Dating outside one’s ethnicity does not necessarily denote self-loathing. It nonetheless arouses suspicion when racialised people, particularly those committed to anti-racist struggles rarely, if ever, date somebody of a similar background. Those given to this tendency don’t usually undertake the level of self-scrutiny required to uncover the root of their aversion. Anecdotally, it seems more prevalent in Afrodescendant men; so many having imbibed degrees of misogynoir, without question. However, it’s not solely a male problem. Even if single, a Kemi Badenoch would be unlikely to couple up with a strapping darker-hued fellow, for instance.
Moving away from Blouin’s romantic preferences, there are other aspects of the memoir that would be problematic for contemporary readers. In her defence, it’s not always clear if this is down to tactlessness or the often clumsy French/English translation by collaborator, Jean McKellan. There are countless transliterated – or untranslated – phrases that would leave anyone with basic to no French baffled. (Blouin was also apparently dissatisfied with a number of McKellan’s publication blunders, including misrepresenting her views on the USSR).
Other faux-pas are not so easy to explain away. Blouin recognised Ethiopians as Africans but only ‘nearly black’. Likewise, she spoke of the Malagasy of Madagascar as if they were not also Africans. These comments are all the more peculiar, given her own background.
Beyond the provocative title, Blouin talked about Africa as one country in a way that, although unintended, plays into the stereotypes of those wilfully ignorant of this vast continent; the most genetically diverse of any in the world. In the foreword, Worldmaking After Empire…author, Adom Getachew and Thomas Meaney attribute this to Andrée’s devout Pan-Africanism. Oddly, whether in praise or critique, Andrée Blouin had a way of caricaturing Africa’s peoples. It was as if she over-compensated for the times she was sequestered in that tormenting orphanage.
Blouin was not merely a compatriot to one country. Her peripatetic upbringing probably contributed to this; born in the CAR, schooled in Congo-Brazzaville, in and out of Congo-Kinshasa and becoming initiated into the world of anti-imperialist struggle in Sékou Touré’s Guinea.
However, that doesn’t explain why Blouin didn’t become a ‘compliant mulatto’; like many of her contemporaries who went through the crucible of extremist colonial education. She could have accepted the depravity of colonialism as the natural order of things; as did her black mother, white father and various romantic interests. Instead, Blouin had an innate love for her continent – a desire to see it unified – that superceded any pernicious environmental influence.

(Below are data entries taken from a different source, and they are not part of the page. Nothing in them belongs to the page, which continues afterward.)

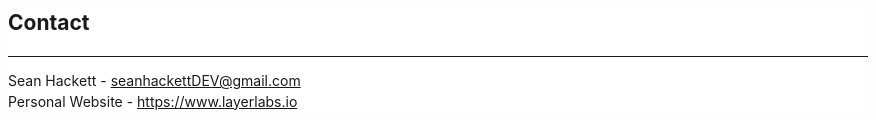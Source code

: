## Contact
***
Sean Hackett - seanhackettDEV@gmail.com </br>
Personal Website - https://www.layerlabs.io
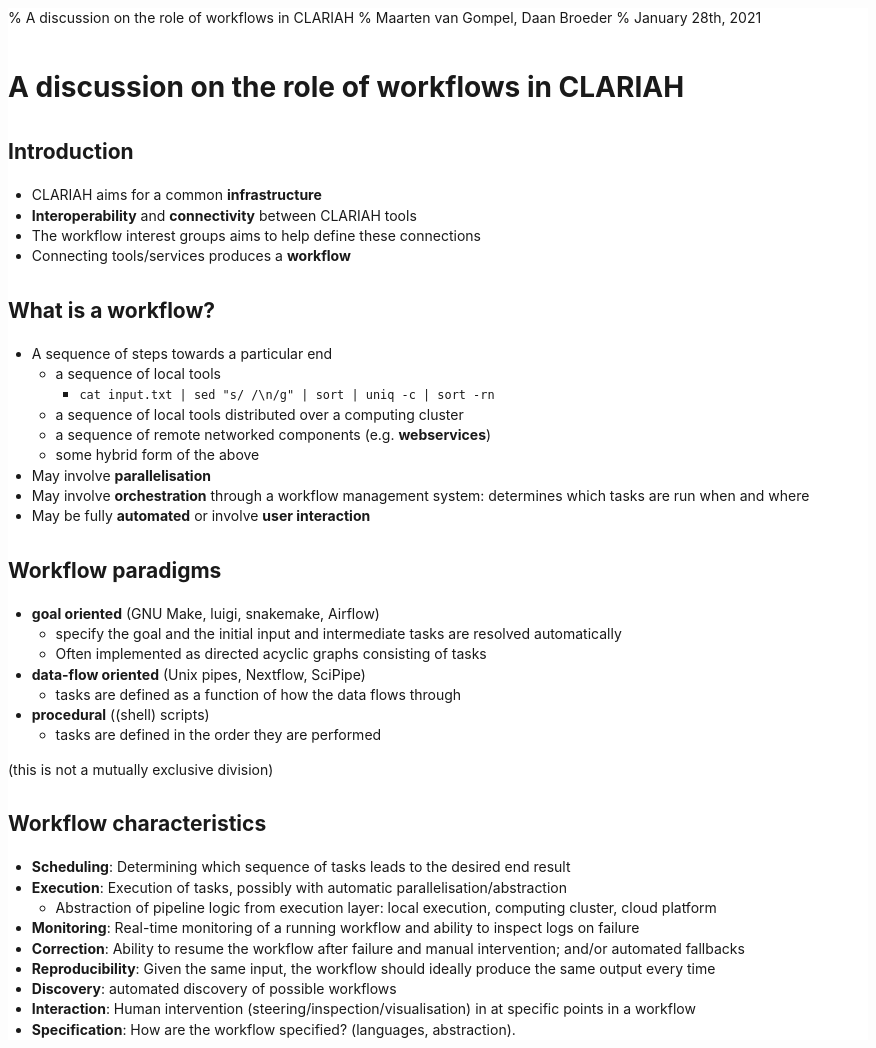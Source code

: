 % A discussion on the role of workflows in CLARIAH
% Maarten van Gompel, Daan Broeder
% January 28th, 2021

# A discussion on the role of workflows in CLARIAH

## Introduction

- CLARIAH aims for a common **infrastructure**
- **Interoperability** and **connectivity** between CLARIAH tools
- The workflow interest groups aims to help define these connections
- Connecting tools/services produces a **workflow**

## What is a workflow?

- A sequence of steps towards a particular end
    - a sequence of local tools
        - ``cat input.txt | sed "s/ /\n/g" | sort | uniq -c | sort -rn``
    - a sequence of local tools distributed over a computing cluster
    - a sequence of remote networked components (e.g. **webservices**)
    - some hybrid form of the above
- May involve **parallelisation**
- May involve **orchestration** through a workflow management system: determines which tasks are run when and where
- May be fully **automated** or involve **user interaction**

## Workflow paradigms

- **goal oriented** (GNU Make, luigi, snakemake, Airflow)
    - specify the goal and the initial input and intermediate tasks are resolved automatically
    - Often implemented as directed acyclic graphs consisting of tasks
- **data-flow oriented** (Unix pipes, Nextflow, SciPipe)
    - tasks are defined as a function of how the data flows through
- **procedural** ((shell) scripts)
    - tasks are defined in the order they are performed

(this is not a mutually exclusive division)

## Workflow characteristics

- **Scheduling**: Determining which sequence of tasks leads to the desired end result
- **Execution**: Execution of tasks, possibly with automatic parallelisation/abstraction
    - Abstraction of pipeline logic from execution layer: local execution, computing cluster, cloud platform
- **Monitoring**: Real-time monitoring of a running workflow and ability to inspect logs on failure
- **Correction**: Ability to resume the workflow after failure and manual intervention; and/or automated fallbacks
- **Reproducibility**: Given the same input, the workflow should ideally produce the same output every time
- **Discovery**: automated discovery of possible workflows
- **Interaction**: Human intervention (steering/inspection/visualisation) in at specific points in a workflow
- **Specification**: How are the workflow specified? (languages, abstraction).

She was not one to take advantage of colourist stratification, or to lord her butterscotch complexion over her cocoa-coloured compatriots. Such considerations seemed beneath her. She was also a pioneer of Afro-feminism, dedicating much of her (dangerous) campaign work to educating and raising-awareness about independence movements amongst poor rural women.

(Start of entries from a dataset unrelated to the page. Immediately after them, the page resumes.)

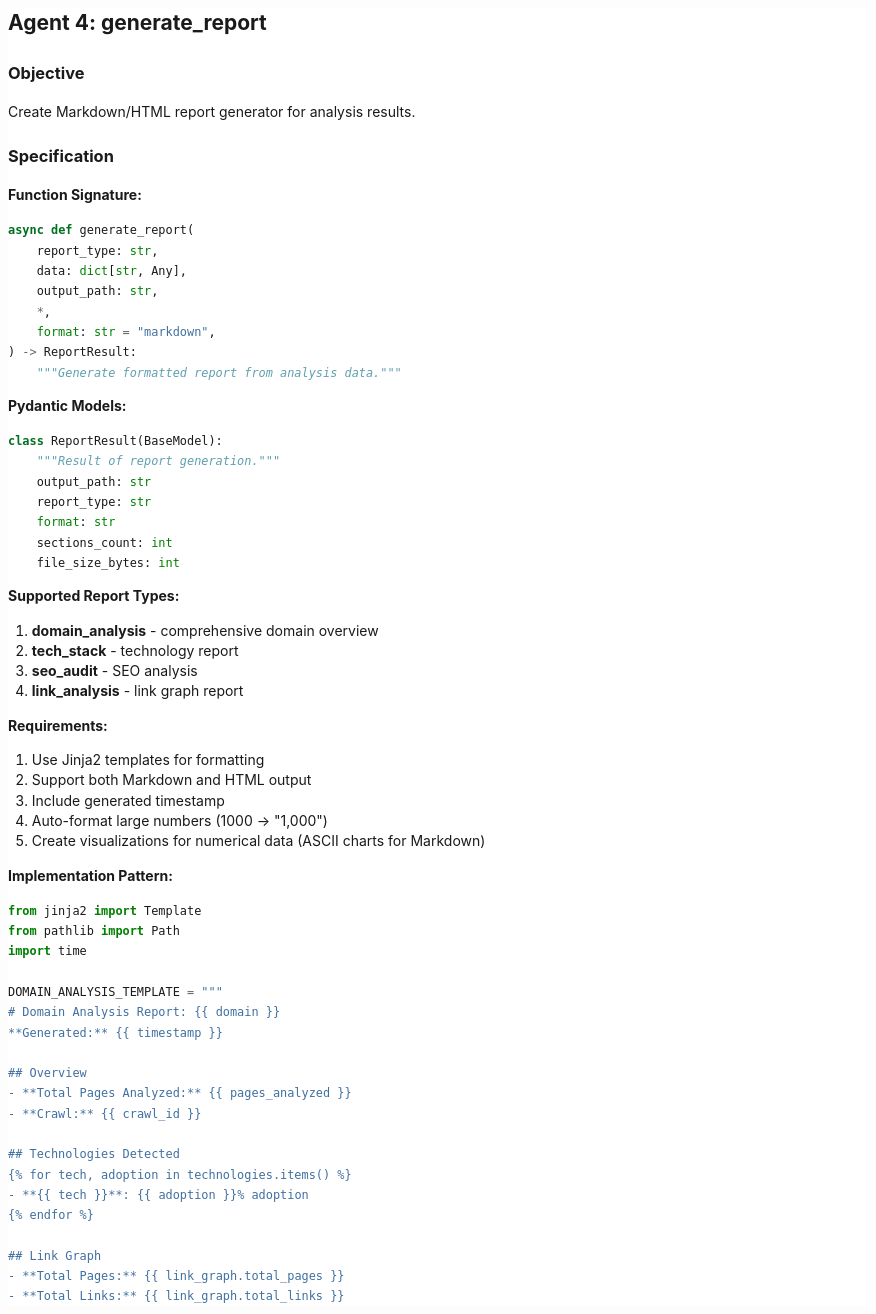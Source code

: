 
## Agent 4: generate_report

### Objective
Create Markdown/HTML report generator for analysis results.

### Specification

**Function Signature:**
```python
async def generate_report(
    report_type: str,
    data: dict[str, Any],
    output_path: str,
    *,
    format: str = "markdown",
) -> ReportResult:
    """Generate formatted report from analysis data."""
```

**Pydantic Models:**
```python
class ReportResult(BaseModel):
    """Result of report generation."""
    output_path: str
    report_type: str
    format: str
    sections_count: int
    file_size_bytes: int
```

**Supported Report Types:**
1. **domain_analysis** - comprehensive domain overview
2. **tech_stack** - technology report
3. **seo_audit** - SEO analysis
4. **link_analysis** - link graph report

**Requirements:**
1. Use Jinja2 templates for formatting
2. Support both Markdown and HTML output
3. Include generated timestamp
4. Auto-format large numbers (1000 → "1,000")
5. Create visualizations for numerical data (ASCII charts for Markdown)

**Implementation Pattern:**
```python
from jinja2 import Template
from pathlib import Path
import time

DOMAIN_ANALYSIS_TEMPLATE = """
# Domain Analysis Report: {{ domain }}
**Generated:** {{ timestamp }}

## Overview
- **Total Pages Analyzed:** {{ pages_analyzed }}
- **Crawl:** {{ crawl_id }}

## Technologies Detected
{% for tech, adoption in technologies.items() %}
- **{{ tech }}**: {{ adoption }}% adoption
{% endfor %}

## Link Graph
- **Total Pages:** {{ link_graph.total_pages }}
- **Total Links:** {{ link_graph.total_links }}
```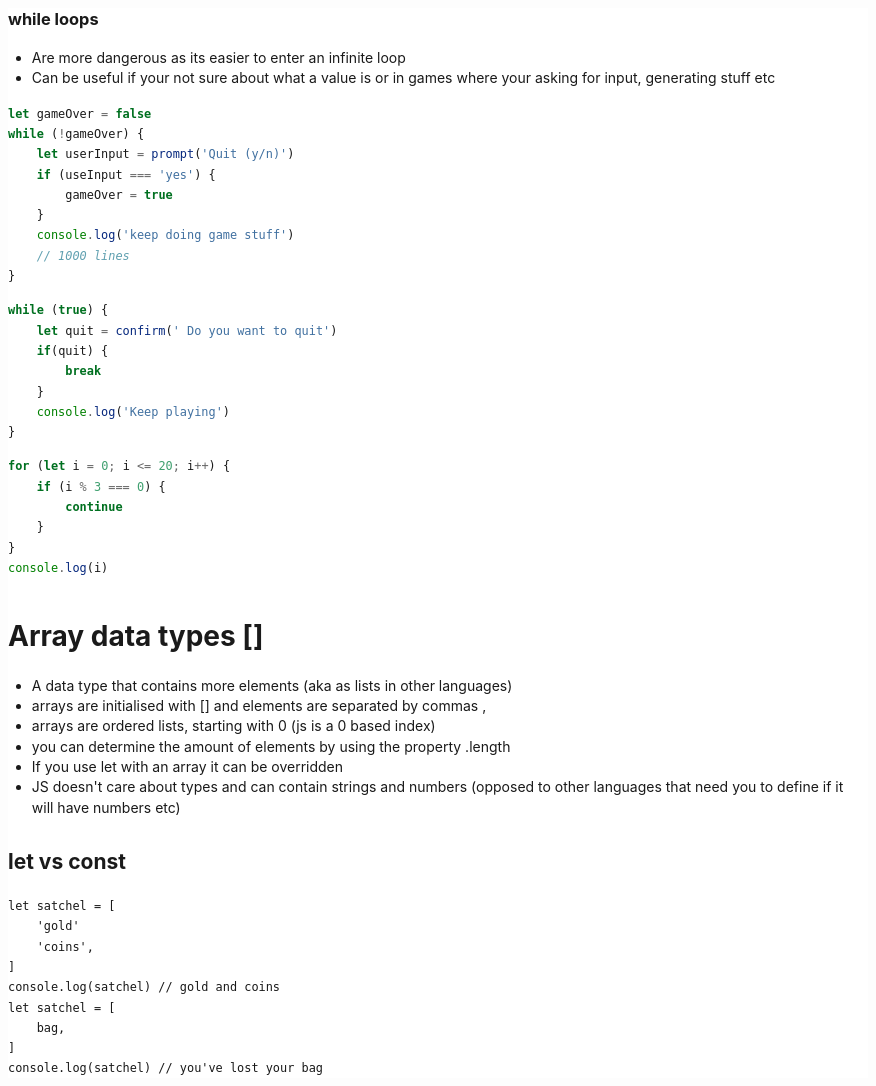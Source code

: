### while loops

- Are more dangerous as its easier to enter an infinite loop
- Can be useful if your not sure about what a value is or in games where your asking for input, generating stuff etc

```javascript
let gameOver = false
while (!gameOver) {
    let userInput = prompt('Quit (y/n)')
    if (useInput === 'yes') {
        gameOver = true
    }
    console.log('keep doing game stuff')
    // 1000 lines
}
```

```js
while (true) {
    let quit = confirm(' Do you want to quit')
    if(quit) {
        break
    }
    console.log('Keep playing')
}
```

```javascript
for (let i = 0; i <= 20; i++) {
    if (i % 3 === 0) {
        continue
    }
}
console.log(i)
```

# Array data types []

- A data type that contains more elements (aka as lists in other languages)
- arrays are initialised with [] and elements are separated by commas ,
- arrays are ordered lists, starting with 0 (js is a 0 based index)
- you can determine the amount of elements by using the property .length
- If you use let with an array it can be overridden
- JS doesn't care about types and can contain strings and numbers (opposed to other languages that need you to define if it will have numbers etc)

## let vs const

```
let satchel = [
    'gold'
    'coins',
]
console.log(satchel) // gold and coins
let satchel = [
    bag, 
]
console.log(satchel) // you've lost your bag
```
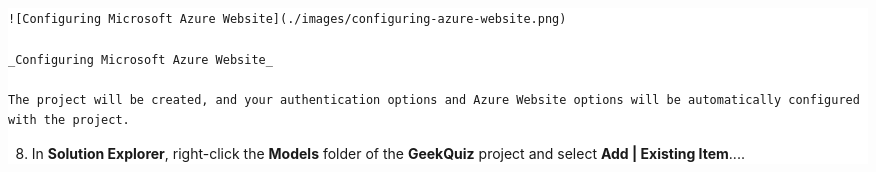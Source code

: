 	![Configuring Microsoft Azure Website](./images/configuring-azure-website.png)
    
	_Configuring Microsoft Azure Website_
	
	The project will be created, and your authentication options and Azure Website options will be automatically configured with the project.

8. In **Solution Explorer**, right-click the **Models** folder of the **GeekQuiz** project and select **Add | Existing Item**....
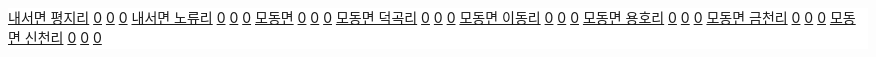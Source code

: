 
  <tr class="item">
    <td><a href="경상북도상주시내서면평지리">내서면 평지리</a></td>
    <td><a href="경상북도상주시내서면평지리">0</a></td>
    <td><a href="경상북도상주시내서면평지리">0</a></td>
    <td><a href="경상북도상주시내서면평지리">0</a></td>
  </tr>
    

  <tr class="item">
    <td><a href="경상북도상주시내서면노류리">내서면 노류리</a></td>
    <td><a href="경상북도상주시내서면노류리">0</a></td>
    <td><a href="경상북도상주시내서면노류리">0</a></td>
    <td><a href="경상북도상주시내서면노류리">0</a></td>
  </tr>
    

  <tr class="item">
    <td><a href="경상북도상주시모동면">모동면</a></td>
    <td><a href="경상북도상주시모동면">0</a></td>
    <td><a href="경상북도상주시모동면">0</a></td>
    <td><a href="경상북도상주시모동면">0</a></td>
  </tr>
    

  <tr class="item">
    <td><a href="경상북도상주시모동면덕곡리">모동면 덕곡리</a></td>
    <td><a href="경상북도상주시모동면덕곡리">0</a></td>
    <td><a href="경상북도상주시모동면덕곡리">0</a></td>
    <td><a href="경상북도상주시모동면덕곡리">0</a></td>
  </tr>
    

  <tr class="item">
    <td><a href="경상북도상주시모동면이동리">모동면 이동리</a></td>
    <td><a href="경상북도상주시모동면이동리">0</a></td>
    <td><a href="경상북도상주시모동면이동리">0</a></td>
    <td><a href="경상북도상주시모동면이동리">0</a></td>
  </tr>
    

  <tr class="item">
    <td><a href="경상북도상주시모동면용호리">모동면 용호리</a></td>
    <td><a href="경상북도상주시모동면용호리">0</a></td>
    <td><a href="경상북도상주시모동면용호리">0</a></td>
    <td><a href="경상북도상주시모동면용호리">0</a></td>
  </tr>
    

  <tr class="item">
    <td><a href="경상북도상주시모동면금천리">모동면 금천리</a></td>
    <td><a href="경상북도상주시모동면금천리">0</a></td>
    <td><a href="경상북도상주시모동면금천리">0</a></td>
    <td><a href="경상북도상주시모동면금천리">0</a></td>
  </tr>
    

  <tr class="item">
    <td><a href="경상북도상주시모동면신천리">모동면 신천리</a></td>
    <td><a href="경상북도상주시모동면신천리">0</a></td>
    <td><a href="경상북도상주시모동면신천리">0</a></td>
    <td><a href="경상북도상주시모동면신천리">0</a></td>
  </tr>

Blouin’s knowledge and admiration for various African customs is one of many instances that challenges any readiness to map race on to culture. Andrée’s loyalties were unequivocally African; often writing as if she weren’t half-European herself. As I’ve regularly experienced with people of mixed-heritage born and raised in Africa, Blouin’s closeness to the Continent exceeds that of someone like myself; ‘Black on both sides’ but far more culturally exposed to the West.
‘…My story, which I have often pondered, is, I see inextricably entwined with Africa’s fate as a land of black people colonised by whites. The contradictions within my life are those from which Africa has suffered…’ (p.274)

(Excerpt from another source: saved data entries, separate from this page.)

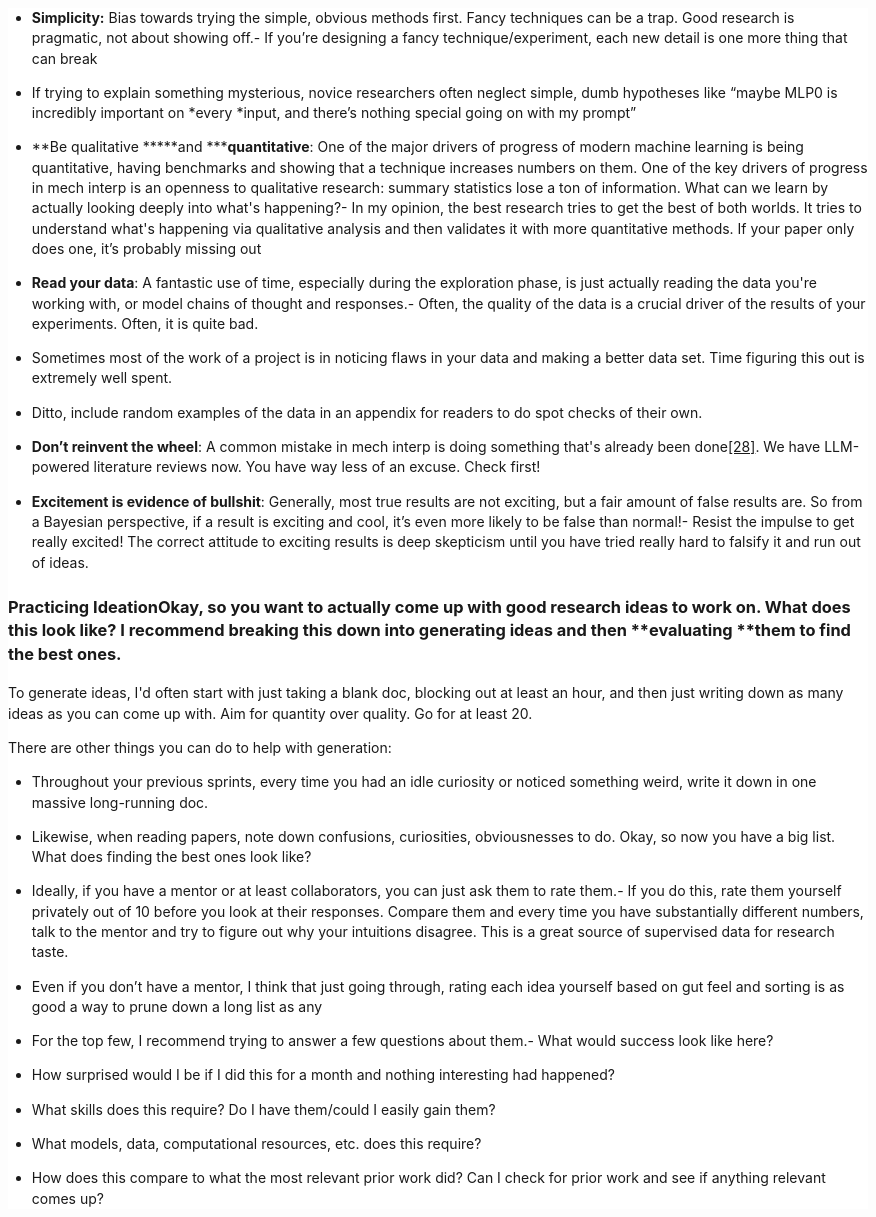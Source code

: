 - **Simplicity:** Bias towards trying the simple, obvious methods first. Fancy techniques can be a trap. Good research is pragmatic, not about showing off.- If you’re designing a fancy technique/experiment, each new detail is one more thing that can break
- If trying to explain something mysterious, novice researchers often neglect simple, dumb hypotheses like “maybe MLP0 is incredibly important on *every *input, and there’s nothing special going on with my prompt”

- **Be qualitative *****and *****quantitative**: One of the major drivers of progress of modern machine learning is being quantitative, having benchmarks and showing that a technique increases numbers on them. One of the key drivers of progress in mech interp is an openness to qualitative research: summary statistics lose a ton of information. What can we learn by actually looking deeply into what's happening?- In my opinion, the best research tries to get the best of both worlds. It tries to understand what's happening via qualitative analysis and then validates it with more quantitative methods. If your paper only does one, it’s probably missing out

- **Read your data**: A fantastic use of time, especially during the exploration phase, is just actually reading the data you're working with, or model chains of thought and responses.- Often, the quality of the data is a crucial driver of the results of your experiments. Often, it is quite bad.
- Sometimes most of the work of a project is in noticing flaws in your data and making a better data set. Time figuring this out is extremely well spent.
- Ditto, include random examples of the data in an appendix for readers to do spot checks of their own.

- **Don’t reinvent the wheel**:  A common mistake in mech interp is doing something that's already been done[[28]](#fnva7mhfkrhm). We have LLM-powered literature reviews now. You have way less of an excuse. Check first!

- **Excitement is evidence of bullshit**: Generally, most true results are not exciting, but a fair amount of false results are. So from a Bayesian perspective, if a result is exciting and cool, it’s even more likely to be false than normal!- Resist the impulse to get really excited! The correct attitude to exciting results is deep skepticism until you have tried really hard to falsify it and run out of ideas.

### Practicing IdeationOkay, so you want to actually come up with good research ideas to work on. What does this look like? I recommend breaking this down into **generating ideas** and then **evaluating **them to find the best ones.

To generate ideas, I'd often start with just taking a blank doc, blocking out at least an hour, and then just writing down as many ideas as you can come up with. Aim for quantity over quality. Go for at least 20.

There are other things you can do to help with generation:

- Throughout your previous sprints, every time you had an idle curiosity or noticed something weird, write it down in one massive long-running doc.
- Likewise, when reading papers, note down confusions, curiosities, obviousnesses to do.
Okay, so now you have a big list. What does finding the best ones look like?

- Ideally, if you have a mentor or at least collaborators, you can just ask them to rate them.- If you do this, rate them yourself privately out of 10 before you look at their responses. Compare them and every time you have substantially different numbers, talk to the mentor and try to figure out why your intuitions disagree. This is a great source of supervised data for research taste.

- Even if you don’t have a mentor, I think that just going through, rating each idea yourself based on gut feel and sorting is as good a way to prune down a long list as any
- For the top few, I recommend trying to answer a few questions about them.- What would success look like here?
- How surprised would I be if I did this for a month and nothing interesting had happened?
- What skills does this require? Do I have them/could I easily gain them?
- What models, data, computational resources, etc. does this require?
- How does this compare to what the most relevant prior work did? Can I check for prior work and see if anything relevant comes up?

Blouin threw herself at African independence movements with a martyr’s zeal. She was convinced that if she were born a man, she would have been assassinated. That’s not to say she didn’t pay a high price. She was repeatedly separated by force from her family. Joséphine was battered so mercilessly by soldiers whilst trying to prevent them looting the Blouin home, that she was left permanently disabled. Andrée’s mother died prematurely; literally sick with worry about her only child. Eventually, the Blouin marriage fell apart and the family fragmented. As revealed in the Epilogue, Andrée’s now middle-aged daughter, Eve, resents the cost, despite her profound respect for her mother’s political engagement.
Patrice Lumumba was essentially Blouin’s employer. Her various posts incorporated speech-writer including, allegedly, Lumumba’s famous address after Independence. However, the two formed a bond beyond the professional. Blouin’s fraternal – even protective – love for Lumumba is deeply moving. All the more so given the sordid rumours disseminated by their opponents, regarding her proximity to male African world-makers.
‘…Sometimes goodness and simplicity are misinterpreted during the life of a genius, and are recognised only after his death. I think Patrice was such a genius…He personified the best of a race that would never again be slaves…’ (p.253, 263)
Blouin’s affection for Lumumba did not prevent her from criticising his strategic missteps. Lumumba had mastered being as harmless as a dove but often failed to be as shrewd as the serpent. Blouin was a proponent of making peace with one’s enemies for the sake of African unity, yet she had her limits. To her mind, Lumumba showed too much patience with his political adversaries, ignoring them or bringing them closer than was prudent. It calls to mind the years of Jeremy Corbyn’s leadership of the British Labour Party. He’d extend a gracious hand of cooperation to his detractors, only for them to rip it off and use it to deal a death blow.
Sadly, in Lumumba’s case, this was not just metaphorical.
As Blouin details the inexorable descent towards her boss’ untimely and perfidious demise, the intrigue would be edge-of-the-seat compelling if it weren’t factual and so tragically unjust. Andrée’s devotion to the Cause bordered on the cold-hearted. She berates Lumumba for crossing the Sankuru River to save his wife from the quisling soldiers who were manhandling her. Blouin calls it a ‘betrayal of the Congolese’. It was an impossible dilemma for Lumumba; abandon his wife to the tyrannical whims of his heartless adversaries, or effectively sign his own death warrant by exchanging his life for hers. Well, we know how that ended.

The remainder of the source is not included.